Canadian-born pioneer in Iowa; negotiated agreement with Fox Indians for right to work lead mines in Iowa area; first white settler near what is now Dubuque, Iowa.
Autograph Document Signed, one page, 3 1/2 by 8 1/4 inches, May 18, 1798. In French. Dubuque signs a three-line promissory note “good for 100 livres…which I will pay to the order of St. Benois…for value received…for arrears.” Fine condition.

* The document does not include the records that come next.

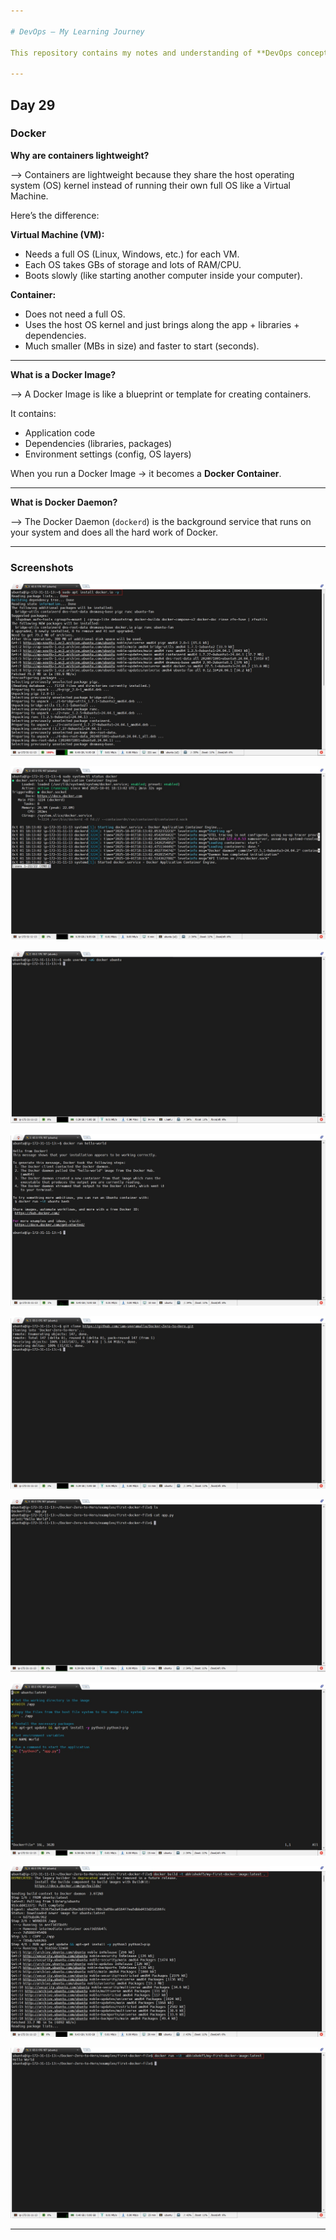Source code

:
 ```yaml
---

# DevOps – My Learning Journey

This repository contains my notes and understanding of **DevOps concepts**.

---
```


## Day 29

### Docker

**Why are containers lightweight?**

--> Containers are lightweight because they share the host operating system (OS) kernel instead of running their own full OS like a Virtual Machine.

Here’s the difference:

**Virtual Machine (VM):**

* Needs a full OS (Linux, Windows, etc.) for each VM.
* Each OS takes GBs of storage and lots of RAM/CPU.
* Boots slowly (like starting another computer inside your computer).

**Container:**

* Does not need a full OS.
* Uses the host OS kernel and just brings along the app + libraries + dependencies.
* Much smaller (MBs in size) and faster to start (seconds).

---

**What is a Docker Image?**

--> A Docker Image is like a blueprint or template for creating containers.

It contains:

* Application code
* Dependencies (libraries, packages)
* Environment settings (config, OS layers)

When you run a Docker Image → it becomes a **Docker Container**.

---

**What is Docker Daemon?**

--> The Docker Daemon (`dockerd`) is the background service that runs on your system and does all the hard work of Docker.

---

### Screenshots

![image alt](https://github.com/adhikarilaxman/DevOps-Journey/blob/0f93133468989fd7808359d336248ff2ba70e8ae/Day29/Day29%2001.jpg)

![image alt](https://github.com/adhikarilaxman/DevOps-Journey/blob/0f93133468989fd7808359d336248ff2ba70e8ae/Day29/Day29%2002.jpg)

![image alt](https://github.com/adhikarilaxman/DevOps-Journey/blob/0f93133468989fd7808359d336248ff2ba70e8ae/Day29/Day29%2003.jpg)

![image alt](https://github.com/adhikarilaxman/DevOps-Journey/blob/0f93133468989fd7808359d336248ff2ba70e8ae/Day29/Day29%2004.jpg)

![image alt](https://github.com/adhikarilaxman/DevOps-Journey/blob/0f93133468989fd7808359d336248ff2ba70e8ae/Day29/Day29%2005.jpg)

![image alt](https://github.com/adhikarilaxman/DevOps-Journey/blob/0f93133468989fd7808359d336248ff2ba70e8ae/Day29/Day29%2006.jpg)

![image alt](https://github.com/adhikarilaxman/DevOps-Journey/blob/0f93133468989fd7808359d336248ff2ba70e8ae/Day29/Day29%2007.jpg)

![image alt](https://github.com/adhikarilaxman/DevOps-Journey/blob/0f93133468989fd7808359d336248ff2ba70e8ae/Day29/Day29%2008.jpg)

![image alt](https://github.com/adhikarilaxman/DevOps-Journey/blob/0f93133468989fd7808359d336248ff2ba70e8ae/Day29/Day29%2009.jpg)

---
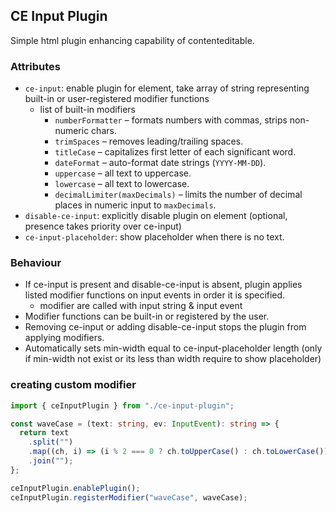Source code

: ## CE Input Plugin

Simple html plugin enhancing capability of contenteditable.

### Attributes

- `ce-input`: enable plugin for element, take array of string representing built-in or user-registered modifier functions
    - list of built-in modifiers
        - `numberFormatter` – formats numbers with commas, strips non-numeric chars.
        - `trimSpaces` – removes leading/trailing spaces.
        - `titleCase` – capitalizes first letter of each significant word.
        - `dateFormat` – auto-format date strings (`YYYY-MM-DD`).
        - `uppercase` – all text to uppercase.
        - `lowercase` – all text to lowercase.
        - `decimalLimiter(maxDecimals)` – limits the number of decimal places in numeric input to `maxDecimals`.
- `disable-ce-input`: explicitly disable plugin on element (optional, presence takes priority over ce-input)
- `ce-input-placeholder`: show placeholder when there is no text.

### Behaviour

- If ce-input is present and disable-ce-input is absent, plugin applies listed modifier functions on input events in order it is specified.
  - modifier are called with input string & input event
- Modifier functions can be built-in or registered by the user.
- Removing ce-input or adding disable-ce-input stops the plugin from applying modifiers.
- Automatically sets min-width equal to ce-input-placeholder length (only if min-width not exist or its less than width require to show placeholder)

### creating custom modifier

```typescript
import { ceInputPlugin } from "./ce-input-plugin";

const waveCase = (text: string, ev: InputEvent): string => {
  return text
    .split("")
    .map((ch, i) => (i % 2 === 0 ? ch.toUpperCase() : ch.toLowerCase()))
    .join("");
};

ceInputPlugin.enablePlugin();
ceInputPlugin.registerModifier("waveCase", waveCase);
```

Julien Dubuque, the first white settler in Iowa, left his native Quebec shortly after his twenty-first birthday to seek his fortune on the frontier. Settling first in Prairie du Chien, he learned that a village of Fox Indians, who lived on the west side of the Mississippi at the mouth of Catfish Creek, controlled rich lodes of lead. Ingratiating himself with the tribe, he obtained sole authority from them to operate the mine; and in early 1789, he constructed the first buildings on the site of future Dubuque, Iowa. Exploiting the Indian trade as well as mining lead, Dubuque developed a thriving trade with St. Louis, where he exchanged his lead and furs for goods to be used in his trading post. To insure his claims, he secured from the Spanish authorities in New Orleans a grant of the lands which surrounded his mines, and he cultivated close ties with Rene Auguste Chouteau and other merchants of St. Louis. Although his enterprises continued to grow in the first decade of the nineteenth century and he settled large numbers of French Canadian overseers, bargemen and smelters at Dubuque, he was a poor businessman; and by the time of his death in 1810, he was deeply in debt to Chouteau.